ECLI:NL:HR:2004:AP1381
Hoge Raad
- Cassatie
- A.E.M. van der Putt-Lauwers
- F.W.G.M. van Brunschot
- C.B. Bavinck
- Rechtspraak.nl
Cassatie over aanslag inkomstenbelasting en informeel kapitaal
In deze zaak gaat het om een beroep in cassatie van belanghebbende X tegen de uitspraak van het Gerechtshof te Amsterdam van 18 maart 2003, betreffende een aanslag in de inkomstenbelasting/premie volksverzekeringen voor het jaar 1996. De aanslag was oorspronkelijk opgelegd op een belastbaar inkomen van ƒ 790.646, waarvan een bedrag van ƒ 729.750 belast was naar het tarief van artikel 57a van de Wet op de inkomstenbelasting 1964. Na bezwaar was de aanslag verminderd, maar belanghebbende ging in beroep bij het Hof, dat het beroep ongegrond verklaarde. Hierna heeft belanghebbende cassatie ingesteld tegen deze uitspraak.
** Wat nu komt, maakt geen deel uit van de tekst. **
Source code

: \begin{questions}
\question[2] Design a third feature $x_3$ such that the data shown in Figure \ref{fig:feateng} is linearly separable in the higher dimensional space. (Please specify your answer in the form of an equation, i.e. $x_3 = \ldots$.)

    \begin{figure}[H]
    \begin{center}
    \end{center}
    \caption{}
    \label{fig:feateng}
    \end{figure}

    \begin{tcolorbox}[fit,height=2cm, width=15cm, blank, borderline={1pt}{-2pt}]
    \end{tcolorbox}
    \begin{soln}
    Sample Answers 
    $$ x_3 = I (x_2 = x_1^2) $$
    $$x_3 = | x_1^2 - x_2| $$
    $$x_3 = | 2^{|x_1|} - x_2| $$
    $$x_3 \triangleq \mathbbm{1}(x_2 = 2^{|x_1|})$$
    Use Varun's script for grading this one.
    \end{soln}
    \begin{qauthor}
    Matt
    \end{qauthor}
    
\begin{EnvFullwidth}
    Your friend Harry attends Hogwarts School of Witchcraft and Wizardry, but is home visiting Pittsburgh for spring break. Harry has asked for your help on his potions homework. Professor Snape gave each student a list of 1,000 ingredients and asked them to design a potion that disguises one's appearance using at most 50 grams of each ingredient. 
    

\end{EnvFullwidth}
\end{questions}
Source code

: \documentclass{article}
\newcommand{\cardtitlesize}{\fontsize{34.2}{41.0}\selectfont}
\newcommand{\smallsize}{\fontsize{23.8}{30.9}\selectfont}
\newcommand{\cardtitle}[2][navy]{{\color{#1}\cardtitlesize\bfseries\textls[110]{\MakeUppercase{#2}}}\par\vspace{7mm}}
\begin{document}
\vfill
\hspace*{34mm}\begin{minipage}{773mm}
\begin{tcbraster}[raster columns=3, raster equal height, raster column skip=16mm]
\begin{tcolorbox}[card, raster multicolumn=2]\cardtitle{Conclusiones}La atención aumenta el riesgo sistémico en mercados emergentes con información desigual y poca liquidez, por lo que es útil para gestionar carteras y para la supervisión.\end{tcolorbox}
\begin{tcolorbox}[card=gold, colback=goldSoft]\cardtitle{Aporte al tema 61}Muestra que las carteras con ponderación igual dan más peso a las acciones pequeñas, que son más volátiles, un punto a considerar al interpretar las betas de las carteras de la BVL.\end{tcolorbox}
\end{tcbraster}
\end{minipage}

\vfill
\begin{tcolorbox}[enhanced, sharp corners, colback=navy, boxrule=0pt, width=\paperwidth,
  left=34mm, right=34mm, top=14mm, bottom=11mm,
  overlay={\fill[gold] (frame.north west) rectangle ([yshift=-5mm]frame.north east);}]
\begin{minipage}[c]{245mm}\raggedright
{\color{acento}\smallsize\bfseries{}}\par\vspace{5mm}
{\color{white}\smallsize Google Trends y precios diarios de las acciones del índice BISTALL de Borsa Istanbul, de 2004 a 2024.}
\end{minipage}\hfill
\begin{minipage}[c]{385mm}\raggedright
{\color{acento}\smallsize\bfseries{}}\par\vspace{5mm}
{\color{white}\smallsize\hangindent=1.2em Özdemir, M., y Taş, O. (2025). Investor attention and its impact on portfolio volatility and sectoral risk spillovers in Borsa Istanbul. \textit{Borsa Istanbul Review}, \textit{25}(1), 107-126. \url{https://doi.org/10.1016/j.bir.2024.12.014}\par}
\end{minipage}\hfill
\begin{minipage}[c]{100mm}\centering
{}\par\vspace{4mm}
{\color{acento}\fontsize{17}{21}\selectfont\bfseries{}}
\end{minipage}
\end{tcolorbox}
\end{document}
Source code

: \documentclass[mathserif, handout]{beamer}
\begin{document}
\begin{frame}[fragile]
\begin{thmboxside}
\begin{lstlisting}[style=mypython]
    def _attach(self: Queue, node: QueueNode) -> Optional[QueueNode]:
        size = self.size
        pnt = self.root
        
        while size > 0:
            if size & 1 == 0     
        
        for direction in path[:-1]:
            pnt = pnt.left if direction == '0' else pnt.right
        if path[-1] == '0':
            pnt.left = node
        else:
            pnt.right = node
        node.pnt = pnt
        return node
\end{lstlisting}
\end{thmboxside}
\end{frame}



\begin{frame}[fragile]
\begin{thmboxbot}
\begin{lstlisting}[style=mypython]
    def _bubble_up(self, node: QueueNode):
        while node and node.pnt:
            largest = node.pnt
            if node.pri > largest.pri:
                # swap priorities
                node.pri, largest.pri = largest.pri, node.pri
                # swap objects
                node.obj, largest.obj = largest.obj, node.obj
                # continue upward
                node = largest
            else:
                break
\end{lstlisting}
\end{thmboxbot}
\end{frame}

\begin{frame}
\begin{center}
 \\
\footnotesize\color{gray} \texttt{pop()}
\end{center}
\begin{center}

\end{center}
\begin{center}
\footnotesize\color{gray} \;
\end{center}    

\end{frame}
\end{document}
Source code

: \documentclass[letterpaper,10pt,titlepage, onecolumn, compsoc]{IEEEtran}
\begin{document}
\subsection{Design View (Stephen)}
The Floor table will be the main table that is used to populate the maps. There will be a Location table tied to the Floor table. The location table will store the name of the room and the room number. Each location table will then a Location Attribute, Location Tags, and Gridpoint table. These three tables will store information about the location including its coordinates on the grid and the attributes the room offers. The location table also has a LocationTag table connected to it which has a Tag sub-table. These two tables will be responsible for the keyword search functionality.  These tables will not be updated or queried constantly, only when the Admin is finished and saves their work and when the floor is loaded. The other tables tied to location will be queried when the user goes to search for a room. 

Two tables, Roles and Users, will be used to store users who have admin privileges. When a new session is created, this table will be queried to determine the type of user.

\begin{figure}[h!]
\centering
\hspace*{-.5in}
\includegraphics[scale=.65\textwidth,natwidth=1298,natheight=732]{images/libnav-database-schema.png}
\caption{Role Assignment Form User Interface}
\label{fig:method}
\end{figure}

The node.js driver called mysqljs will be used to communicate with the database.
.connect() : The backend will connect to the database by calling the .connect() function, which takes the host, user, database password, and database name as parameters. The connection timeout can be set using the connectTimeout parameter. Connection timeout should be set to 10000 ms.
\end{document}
De Hoge Raad heeft de zaak beoordeeld en zich geconcentreerd op de middelen die door belanghebbende zijn ingediend. Een van de middelen, middel III, klaagde erover dat het Hof had verzuimd de verkrijgingsprijs van de aandelen van belanghebbende in F BV te verhogen met een bedrag van ƒ 49.785, dat als informeel kapitaal was onttrokken aan H BV. De Hoge Raad oordeelde dat dit middel gegrond was, maar dat het niet tot cassatie kon leiden, omdat de aanslag niet naar een te hoog bedrag was opgelegd.
De overige middelen werden door de Hoge Raad verworpen, waarbij werd opgemerkt dat deze middelen geen nadere motivering behoefden, aangezien ze niet nopen tot beantwoording van rechtsvragen in het belang van de rechtseenheid of de rechtsontwikkeling. De Hoge Raad achtte ook geen termen aanwezig voor een veroordeling in de proceskosten.
Uiteindelijk verklaarde de Hoge Raad het beroep ongegrond, en dit arrest werd uitgesproken op 11 juni 2004 door de vice-president en twee raadsheren, in aanwezigheid van de waarnemend griffier.